中華の概念の成立
出典: フリー百科事典『ウィキペディア(Wikipedia)』 (2022/06/16 12:39 UTC 版)
中華の概念は前漢の武帝(紀元前159-前87)の野心に起因している。[疑問点 – ノート]武帝の時代に官学に立てられた儒教は、天命によって天から選ばれた天子(皇帝または王)を頂点とした徹底した序列による秩序を唱えており、さらに「九州の外、之(これ)を蕃国と謂う」として、中国本土以外の非儒教圏を蕃(野蛮、未開)とし、悪としてきた。

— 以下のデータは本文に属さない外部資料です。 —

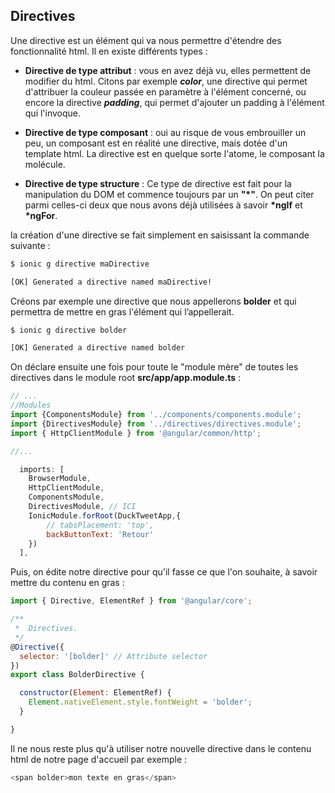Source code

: ## Directives

Une directive est un élément qui va nous permettre d'étendre des fonctionnalité html. Il en existe différents types :

* **Directive de type attribut** : vous en avez déjà vu, elles permettent de modifier du html. Citons par exemple _**color**_, une directive qui permet d'attribuer la couleur passée en paramètre à l'élément concerné, ou encore la directive _**padding**_, qui permet d'ajouter un padding à l'élément qui l'invoque.

* **Directive de type composant** : oui au risque de vous embrouiller un peu, un composant est en réalité une directive, mais dotée d'un template html. La directive est en quelque sorte l'atome, le composant la molécule.

* **Directive de type structure** : Ce type de directive est fait pour la manipulation du DOM et commence toujours par un **"\*"**. On peut citer parmi celles-ci deux que nous avons déjà utilisées à savoir **\*ngIf** et **\*ngFor**.

la création d'une directive se fait simplement en saisissant la commande suivante :

```bash
$ ionic g directive maDirective

[OK] Generated a directive named maDirective!
```

Créons par exemple une directive que nous appellerons **bolder** et qui permettra de mettre en gras l'élément qui l’appellerait.

```bash
$ ionic g directive bolder

[OK] Generated a directive named bolder                                                          !
```

On déclare ensuite une fois pour toute le "module mère" de toutes les directives dans le module root **src/app/app.module.ts** :

```js
// ...
//Modules
import {ComponentsModule} from '../components/components.module';
import {DirectivesModule} from '../directives/directives.module';
import { HttpClientModule } from '@angular/common/http';

//...

  imports: [
    BrowserModule,
    HttpClientModule,
    ComponentsModule,
    DirectivesModule, // ICI
    IonicModule.forRoot(DuckTweetApp,{
        // tabsPlacement: 'top',
        backButtonText: 'Retour'
    })
  ],
```

Puis, on édite notre directive pour qu'il fasse ce que l'on souhaite, à savoir mettre du contenu en gras :

```js
import { Directive, ElementRef } from '@angular/core';

/**
 *  Directives.
 */
@Directive({
  selector: '[bolder]' // Attribute selector
})
export class BolderDirective {

  constructor(Element: ElementRef) {
    Element.nativeElement.style.fontWeight = 'bolder';
  }

}
```

Il ne nous reste plus qu'à utiliser notre nouvelle directive dans le contenu html de notre page d'accueil par exemple :

```js
<span bolder>mon texte en gras</span>
```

こうした考え方をさらに選民思想へと発展させることにより『中華』(「華の内側で文明圏を意味する」)と『夷狄』(「華の外で蛮地を意味する」)とに分ける考え方が生まれ、周辺民族(非支配地域、非儒教圏)を蕃(蛮、夷狄)として扱うことにより、数々の侵略や恐喝、それにともなう戦争殺害などあらゆる行為を肯定した[要検証 – ノート] [信頼性要検証]。 また武帝(前漢)は東北地域の領土獲得(楽浪郡などの4郡)により、始めて朝鮮半島に暮らす民族と遭遇するが、彼らを『穢』(わい:穢れ、汚いに近い意味)や『貊』(ばく:獣に近い意味)と名づけて蔑視したことも、儒教(中華)の一面性を現している。[要検証 – ノート] その後、前漢は武帝の度重なる遠征と「塩」や「鉄」の専売制度(前119年)などによって[疑問点 – ノート]急速に衰え、さらに後漢末期になると周辺民族(夷狄側からの)の侵犯と略奪が繰り返されるようになり、三国時代から西晋を経て五胡十六国時代に入ると、異民族側(羌、匈奴、鮮卑など)の侵略(または領地の奪回)が顕著になり、その支配が乱立し、やがて仏教を国教とした鮮卑族の王朝である隋、それに続く唐による再統一の過程で、旧来の漢民族の概念は消滅して儒教(中華)は衰退した[信頼性要検証]。 『中華』が叫ばれだしたのは漢民族の王朝とされる宋時代(960-1279)に入ってからであり[疑問点 – ノート]、その代表的なものが司馬光の『資治通鑑』(1084年)である。背景には儒教の一派である宋学の存在と、[疑問点 – ノート]宋のおかれた屈辱的な歴史がある。宋は新興勢力の契丹族の遼に苦しめられたすえに澶淵の盟(1004年)により、朝貢することを誓って従属関係となり(毎年、十万両の銀と二十万匹の絹を貢ぐ)、この結果として異民族王朝である遼を正統な王朝(皇帝)として認めなければならなくなった(第二次南北朝時代)。その後、さらに女真族の金によって都の開封(1126年)を追われてしまう。こうした悲惨な実情と選民的な儒教思想とのギャップとに苦しめられた宋の人々は、新しい儒教である朱子学(宋学)を創りだし、『中華』『夷狄』『尊王』『攘夷』といった言葉を使って、現実的でない解釈で善悪を決めたり、現実的でない正統性の有無によって、自らの優位性や支配を肯定したりする必要があった。 『資治通鑑』は、中華である宋には支配する正統な権利があると主張する一方、遼は夷狄であるとしてその支配を否定した。 その後、金、宋(南宋)とを滅ぼしたモンゴル民族の王朝である『元』も自らを中華とし、皇帝による支配に都合のよい朱子学を体系化して利用した(例えば元の科挙は朱子学によるべきとされ、その後の王朝もこの前例を踏襲した)。その後の王朝、南方から進出してきた明や、満洲人(女真族)の清も中華を称し、既に(元王朝によって)制度化されていた朱子学をそのまま国教(及び『官学』)として採用したため、明・清に従属して自らも朱子学を国教とした朝鮮(李氏朝鮮)を含め、中華の言葉や選民思想的な概念は現在に残った。